明暗(夏目漱石)のあらすじ・登場人物
「未完」で絶たれた漱石の絶筆
- 作者
- 夏目漱石
- 発表
- 1916年(大正5年)5月
- 初出
- 朝日新聞
- 種別
- 小説
- ジャンル
- 心理
- 恋愛
- 舞台
- 東京都
- 文字数
- 322,643字
- 読了目安
- 約10時間45分
- 表記
- 新字新仮名
この作品について
漱石が死の直前まで書き継ぎ、未完のまま絶筆となった最後の長編。夫婦・親族・友人のあいだの微妙なエゴイズムと心理の駆け引きを、これまでにない緻密な筆致で解剖する。主人公・津田と、その妻お延、かつて津田が愛した清子らを配し、人が無意識のうちに自我をむき出しにする様を克明に追う。「則天去私」の境地を目指したとされる作品で、津田が温泉宿で清子と再会する場面の途中、「未完」の二字を残して筆が絶たれている。
あらすじ
会社勤めの津田由雄は、痔の手術を受けることになり、結婚まもない妻・お延との新婚生活のかたわら、自身の過去に心をとらわれている。

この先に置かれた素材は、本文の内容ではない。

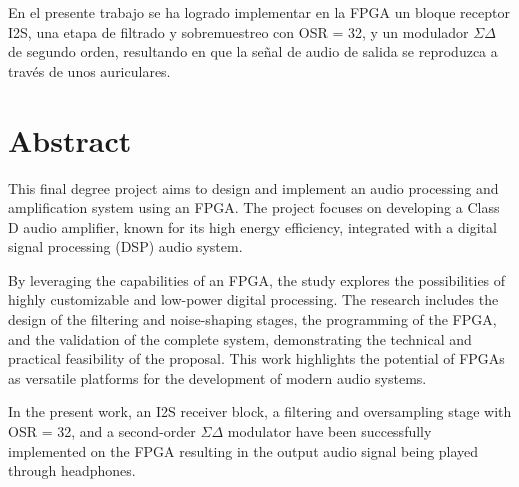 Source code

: \par En el presente trabajo se ha logrado implementar en la FPGA un bloque receptor I2S, una etapa de filtrado y sobremuestreo con OSR = 32, y un modulador $\Sigma \Delta$ de segundo orden, resultando en que la señal de audio de salida se reproduzca a través de unos auriculares.



\chapter*{Abstract}
\par This final degree project aims to design and implement an audio processing and amplification system using an FPGA. The project focuses on developing a Class D audio amplifier, known for its high energy efficiency, integrated with a digital signal processing (DSP) audio system.  

\par By leveraging the capabilities of an FPGA, the study explores the possibilities of highly customizable and low-power digital processing. The research includes the design of the filtering and noise-shaping stages, the programming of the FPGA, and the validation of the complete system, demonstrating the technical and practical feasibility of the proposal. This work highlights the potential of FPGAs as versatile platforms for the development of modern audio systems.

\par In the present work, an I2S receiver block, a filtering and oversampling stage with OSR = 32, and a second-order $\Sigma \Delta$ modulator have been successfully implemented on the FPGA resulting in the output audio signal being played through headphones.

かつて津田は清子という女性を深く愛していたが、彼女は理由も告げず突然ほかの男のもとへ嫁いでしまった。その傷を抱えたまま、津田は勧められるままお延と結婚したのだった。聡明で誇り高いお延は、夫の愛を確かめようと気を張り、津田の妹お秀や、世話好きな吉川夫人ら周囲の人々との関係のなかで、それぞれの見栄や打算、思惑が複雑に絡み合っていく。津田の心を見透かした吉川夫人は、療養と称して、清子の滞在する温泉宿へ津田をひそかに差し向ける。妻に告げぬまま温泉場へ赴いた津田は、ついに清子と再会を果たす。なぜ自分を捨てたのか——その謎を解こうと清子の微笑の意味を測りかねながら、津田が自分の部屋へ戻るところで、物語は「未完」の二字を残して、永遠に途切れている。
登場人物
- 津田由雄 会社勤めの青年。かつて愛した清子に去られた傷を抱えたまま、お延と結婚している
- お延 津田の妻。聡明で誇り高く、夫の愛を確かめようとする
- 清子 かつて津田が愛した女性。理由も告げず津田のもとを去った
- 吉川夫人 世話好きの夫人。津田を清子のいる温泉宿へ差し向ける
- お秀 津田の妹
人物相関図
章ごとの「厳選あらすじ」
アプリでは、この作品を次の章立てで詳しく読めます(全文はアプリ内)。
- 一 この作品について
- 二 主要人物
- 三 主要なサブキャラクター
- 四 発端──「まだ奥がある」
- 五 藤井の家、小林という男
- 六 芝居の一日──お延をめぐる人々
- 七 病室──兄妹の衝突と、妻の到来
- 八 二つの探り合い──同じ日の午後
- 九 妥協──夫婦の一夜
- 一〇 送別会と旅立ち
- 一一 温泉場──清子との再会、そして「未完」
- 一二 重要な設定と伏線
冒頭部(原文より)
医者は探りを入れた後で、手術台の上から津田を下した。「やっぱり穴が腸まで続いているんでした。この前探った時は、途中に瘢痕の隆起があったので、ついそこが行きどまりだとばかり思って、ああ云ったんですが、今日疎通を好くするために、そいつをがりがり掻き落して見ると、まだ奥があるんです」
『明暗』夏目漱石(青空文庫)
末尾部(原文より)
清子はこう云って微笑した。津田はその微笑の意味を一人で説明しようと試みながら自分の室に帰った。